Another case with few expected complications is when the PostgreSQL connection only reads from Babelfish-created tables. Interoperability aspects: schema names; identifiers; permissions. When also reading from views, there may be additional considerations related to schema names and identifiers referenced by these views.
When the PostgreSQL connection also modifies the Babelfish-created tables or performs DDL to modify such objects, then also transactional semantics aspects will apply.
A more complex scenario is when a PostgreSQL connection executes a T-SQL procedure (either directly or via a PostgreSQL procedure), or modifies a Babelfish-created table which has a Babelfish-created trigger. The resulting semantics should be carefully validated by the Babelfish user.
Consider a 100-statement T-SQL stored procedure where 99 statements are fully supported by Babelfish but 1 statement is not.
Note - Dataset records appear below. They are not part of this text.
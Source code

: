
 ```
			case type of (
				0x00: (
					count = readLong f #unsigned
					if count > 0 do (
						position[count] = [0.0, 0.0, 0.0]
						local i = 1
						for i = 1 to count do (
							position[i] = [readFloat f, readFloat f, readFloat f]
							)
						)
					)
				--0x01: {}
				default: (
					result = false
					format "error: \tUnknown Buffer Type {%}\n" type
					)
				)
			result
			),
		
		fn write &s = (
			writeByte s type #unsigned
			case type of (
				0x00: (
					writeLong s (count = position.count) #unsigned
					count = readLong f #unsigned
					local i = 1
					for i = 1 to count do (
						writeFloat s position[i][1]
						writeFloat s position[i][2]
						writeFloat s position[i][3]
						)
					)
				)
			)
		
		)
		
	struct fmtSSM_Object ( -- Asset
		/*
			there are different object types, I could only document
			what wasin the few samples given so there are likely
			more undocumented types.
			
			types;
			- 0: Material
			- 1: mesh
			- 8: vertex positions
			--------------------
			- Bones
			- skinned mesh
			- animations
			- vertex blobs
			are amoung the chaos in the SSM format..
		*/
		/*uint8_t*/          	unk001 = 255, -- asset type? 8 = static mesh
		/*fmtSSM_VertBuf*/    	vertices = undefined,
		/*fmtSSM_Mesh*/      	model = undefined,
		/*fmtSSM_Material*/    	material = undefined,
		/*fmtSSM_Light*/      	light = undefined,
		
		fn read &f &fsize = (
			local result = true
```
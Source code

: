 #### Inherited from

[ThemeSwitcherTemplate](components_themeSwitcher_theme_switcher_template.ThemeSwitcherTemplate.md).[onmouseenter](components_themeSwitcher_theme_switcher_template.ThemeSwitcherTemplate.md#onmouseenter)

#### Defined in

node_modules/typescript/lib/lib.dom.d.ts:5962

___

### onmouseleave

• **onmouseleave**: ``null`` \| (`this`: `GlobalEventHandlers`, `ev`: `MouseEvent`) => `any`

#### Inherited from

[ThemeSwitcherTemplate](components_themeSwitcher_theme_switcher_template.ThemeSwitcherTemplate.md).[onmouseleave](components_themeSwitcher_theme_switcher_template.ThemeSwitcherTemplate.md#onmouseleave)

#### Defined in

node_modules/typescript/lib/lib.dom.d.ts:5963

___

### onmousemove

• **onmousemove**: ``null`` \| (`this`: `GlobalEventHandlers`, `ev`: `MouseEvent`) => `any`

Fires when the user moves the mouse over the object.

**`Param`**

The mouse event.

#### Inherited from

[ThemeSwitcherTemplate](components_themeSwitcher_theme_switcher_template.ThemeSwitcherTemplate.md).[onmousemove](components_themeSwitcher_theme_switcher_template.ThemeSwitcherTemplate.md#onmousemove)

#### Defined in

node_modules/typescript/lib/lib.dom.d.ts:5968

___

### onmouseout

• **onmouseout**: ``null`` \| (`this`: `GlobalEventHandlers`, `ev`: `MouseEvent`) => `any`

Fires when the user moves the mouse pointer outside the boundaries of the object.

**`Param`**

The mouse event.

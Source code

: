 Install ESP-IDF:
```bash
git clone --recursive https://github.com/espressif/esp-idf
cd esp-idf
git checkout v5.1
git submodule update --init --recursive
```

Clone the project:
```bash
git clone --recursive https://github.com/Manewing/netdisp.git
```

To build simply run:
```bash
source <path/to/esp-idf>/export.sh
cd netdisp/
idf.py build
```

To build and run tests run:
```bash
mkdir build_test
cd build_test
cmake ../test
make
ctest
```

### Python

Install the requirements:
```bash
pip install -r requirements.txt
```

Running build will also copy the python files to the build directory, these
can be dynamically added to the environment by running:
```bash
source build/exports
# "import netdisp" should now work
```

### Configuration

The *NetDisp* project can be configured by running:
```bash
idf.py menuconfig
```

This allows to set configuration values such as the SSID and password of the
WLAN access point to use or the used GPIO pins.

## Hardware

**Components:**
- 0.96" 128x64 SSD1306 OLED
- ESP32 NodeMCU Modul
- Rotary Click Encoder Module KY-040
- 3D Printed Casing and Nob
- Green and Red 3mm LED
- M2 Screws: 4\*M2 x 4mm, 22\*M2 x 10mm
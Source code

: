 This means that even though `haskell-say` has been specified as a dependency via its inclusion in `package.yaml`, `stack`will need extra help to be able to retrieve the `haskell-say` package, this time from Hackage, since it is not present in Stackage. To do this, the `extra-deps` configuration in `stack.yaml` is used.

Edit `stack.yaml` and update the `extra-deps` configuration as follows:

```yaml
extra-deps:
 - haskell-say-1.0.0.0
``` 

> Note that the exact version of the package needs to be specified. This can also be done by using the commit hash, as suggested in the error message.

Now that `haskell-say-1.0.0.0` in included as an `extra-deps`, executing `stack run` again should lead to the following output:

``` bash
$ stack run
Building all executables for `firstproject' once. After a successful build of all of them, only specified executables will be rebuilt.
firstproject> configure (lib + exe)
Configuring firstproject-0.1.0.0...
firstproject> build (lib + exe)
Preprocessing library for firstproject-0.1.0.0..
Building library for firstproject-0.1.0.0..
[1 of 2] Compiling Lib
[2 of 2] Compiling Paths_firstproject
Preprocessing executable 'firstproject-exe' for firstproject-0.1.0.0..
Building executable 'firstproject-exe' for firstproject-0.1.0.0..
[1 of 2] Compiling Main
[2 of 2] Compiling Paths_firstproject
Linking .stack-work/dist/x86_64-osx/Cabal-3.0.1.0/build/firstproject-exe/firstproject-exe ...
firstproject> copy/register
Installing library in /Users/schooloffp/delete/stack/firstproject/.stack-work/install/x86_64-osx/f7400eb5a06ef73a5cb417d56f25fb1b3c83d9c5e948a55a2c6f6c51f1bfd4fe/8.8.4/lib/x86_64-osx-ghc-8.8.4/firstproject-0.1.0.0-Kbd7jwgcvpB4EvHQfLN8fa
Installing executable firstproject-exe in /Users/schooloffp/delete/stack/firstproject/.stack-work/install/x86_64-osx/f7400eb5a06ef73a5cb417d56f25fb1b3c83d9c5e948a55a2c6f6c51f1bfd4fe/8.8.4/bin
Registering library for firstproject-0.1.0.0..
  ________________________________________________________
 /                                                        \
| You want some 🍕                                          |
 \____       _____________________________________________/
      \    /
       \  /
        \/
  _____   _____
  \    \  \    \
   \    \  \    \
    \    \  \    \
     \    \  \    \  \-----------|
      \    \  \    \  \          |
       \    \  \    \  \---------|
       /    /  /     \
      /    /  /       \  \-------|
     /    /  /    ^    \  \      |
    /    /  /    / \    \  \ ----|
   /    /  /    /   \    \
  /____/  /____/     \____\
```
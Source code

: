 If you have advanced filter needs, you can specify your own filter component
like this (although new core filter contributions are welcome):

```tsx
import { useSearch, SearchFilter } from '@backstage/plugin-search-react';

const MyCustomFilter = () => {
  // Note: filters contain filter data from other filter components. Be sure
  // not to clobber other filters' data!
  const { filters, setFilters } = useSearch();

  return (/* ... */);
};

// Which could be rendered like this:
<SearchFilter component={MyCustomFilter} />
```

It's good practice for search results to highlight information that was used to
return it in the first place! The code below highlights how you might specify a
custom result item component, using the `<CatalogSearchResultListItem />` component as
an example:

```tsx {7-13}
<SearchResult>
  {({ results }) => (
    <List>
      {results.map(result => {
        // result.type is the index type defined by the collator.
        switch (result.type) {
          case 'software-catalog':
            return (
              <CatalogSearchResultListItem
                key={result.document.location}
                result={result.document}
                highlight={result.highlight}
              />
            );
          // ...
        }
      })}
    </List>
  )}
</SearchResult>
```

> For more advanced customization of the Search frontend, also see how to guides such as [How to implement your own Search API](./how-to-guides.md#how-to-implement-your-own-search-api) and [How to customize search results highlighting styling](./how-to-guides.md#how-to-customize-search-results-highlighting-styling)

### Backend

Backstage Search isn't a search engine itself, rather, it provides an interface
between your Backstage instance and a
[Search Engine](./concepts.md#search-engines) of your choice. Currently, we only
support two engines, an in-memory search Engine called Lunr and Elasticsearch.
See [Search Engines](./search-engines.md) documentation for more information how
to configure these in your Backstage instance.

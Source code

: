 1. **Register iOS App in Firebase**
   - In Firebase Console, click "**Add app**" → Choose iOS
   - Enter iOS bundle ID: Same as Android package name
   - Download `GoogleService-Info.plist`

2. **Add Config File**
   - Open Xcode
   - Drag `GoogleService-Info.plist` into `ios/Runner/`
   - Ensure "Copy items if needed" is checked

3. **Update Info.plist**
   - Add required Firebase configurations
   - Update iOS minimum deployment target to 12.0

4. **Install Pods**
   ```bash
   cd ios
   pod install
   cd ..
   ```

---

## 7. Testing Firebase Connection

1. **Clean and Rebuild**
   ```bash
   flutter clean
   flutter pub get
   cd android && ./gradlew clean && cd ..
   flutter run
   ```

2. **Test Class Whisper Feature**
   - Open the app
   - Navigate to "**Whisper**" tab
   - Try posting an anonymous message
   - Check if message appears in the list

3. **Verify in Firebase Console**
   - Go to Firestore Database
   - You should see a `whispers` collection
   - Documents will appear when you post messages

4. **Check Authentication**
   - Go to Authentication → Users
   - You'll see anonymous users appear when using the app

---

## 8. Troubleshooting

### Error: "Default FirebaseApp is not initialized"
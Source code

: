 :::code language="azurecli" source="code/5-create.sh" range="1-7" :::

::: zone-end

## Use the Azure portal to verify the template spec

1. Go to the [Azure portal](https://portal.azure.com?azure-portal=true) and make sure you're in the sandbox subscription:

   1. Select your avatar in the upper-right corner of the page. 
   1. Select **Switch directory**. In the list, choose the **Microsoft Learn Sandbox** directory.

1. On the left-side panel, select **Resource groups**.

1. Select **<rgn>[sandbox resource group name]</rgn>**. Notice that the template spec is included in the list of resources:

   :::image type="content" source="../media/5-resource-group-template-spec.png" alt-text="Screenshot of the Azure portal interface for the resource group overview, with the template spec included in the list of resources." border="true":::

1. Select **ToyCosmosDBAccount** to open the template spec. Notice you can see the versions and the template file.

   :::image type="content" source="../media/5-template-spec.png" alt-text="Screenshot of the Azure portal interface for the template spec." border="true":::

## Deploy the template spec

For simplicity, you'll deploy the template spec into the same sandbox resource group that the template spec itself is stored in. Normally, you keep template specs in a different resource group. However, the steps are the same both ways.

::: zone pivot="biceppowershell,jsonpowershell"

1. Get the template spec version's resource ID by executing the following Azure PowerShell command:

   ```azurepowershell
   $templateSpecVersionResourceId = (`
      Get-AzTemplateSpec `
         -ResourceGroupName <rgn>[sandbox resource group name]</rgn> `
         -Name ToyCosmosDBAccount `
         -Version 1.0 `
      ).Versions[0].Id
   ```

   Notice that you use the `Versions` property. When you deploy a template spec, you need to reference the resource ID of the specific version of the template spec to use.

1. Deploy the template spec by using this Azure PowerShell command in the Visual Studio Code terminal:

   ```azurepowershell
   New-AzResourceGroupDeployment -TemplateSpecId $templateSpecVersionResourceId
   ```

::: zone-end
If the unsupported statement can be rewritten as a PostgreSQL procedure and called from the T-SQL statement, this could be a solution to migrate the procedure. However, it could appear in practice that the unsupported statement can only be represented in PostgreSQL if the rest of the procedure is also rewritten in PostgreSQL. The user needs to decide to what extent to rewrite, refactor or redesign the procedure in T-SQL or PostgreSQL.
Babelfish currently does not support SQL Server’s table partitioning. It may be possible to create a table in Babelfish, and modify the table in PostgreSQL to apply partitioning. Since partitioning is a performance feature that should be functionally neutral, this should in principle work. However, it could become incompatible with Babelfish if T-SQL style partitioning were to be supported in a future Babelfish release.
It may be possible to migrate an application that performs full-text search to Babelfish by refactoring the application such that the full-text search is encapsulated in a PostgreSQL stored procedure which then gets called from T-SQL. Also here, incompatibility issues with future Babelfish release might arise.
To migrate an application featuring geospatial T-SQL features, it could be an option to consider the PostGIS extension. However, this might require more extensive refactoring as well as devising a mechanism to pass data between T-SQL and the PostGIS extension. Future compatibility considerations apply.
For a T-SQL application using XML processing, this could perhaps be made to work if the XML functionality can be split off into PostgreSQL procedures and functions. Such workarounds could potentially be complex. Future compatibility considerations apply.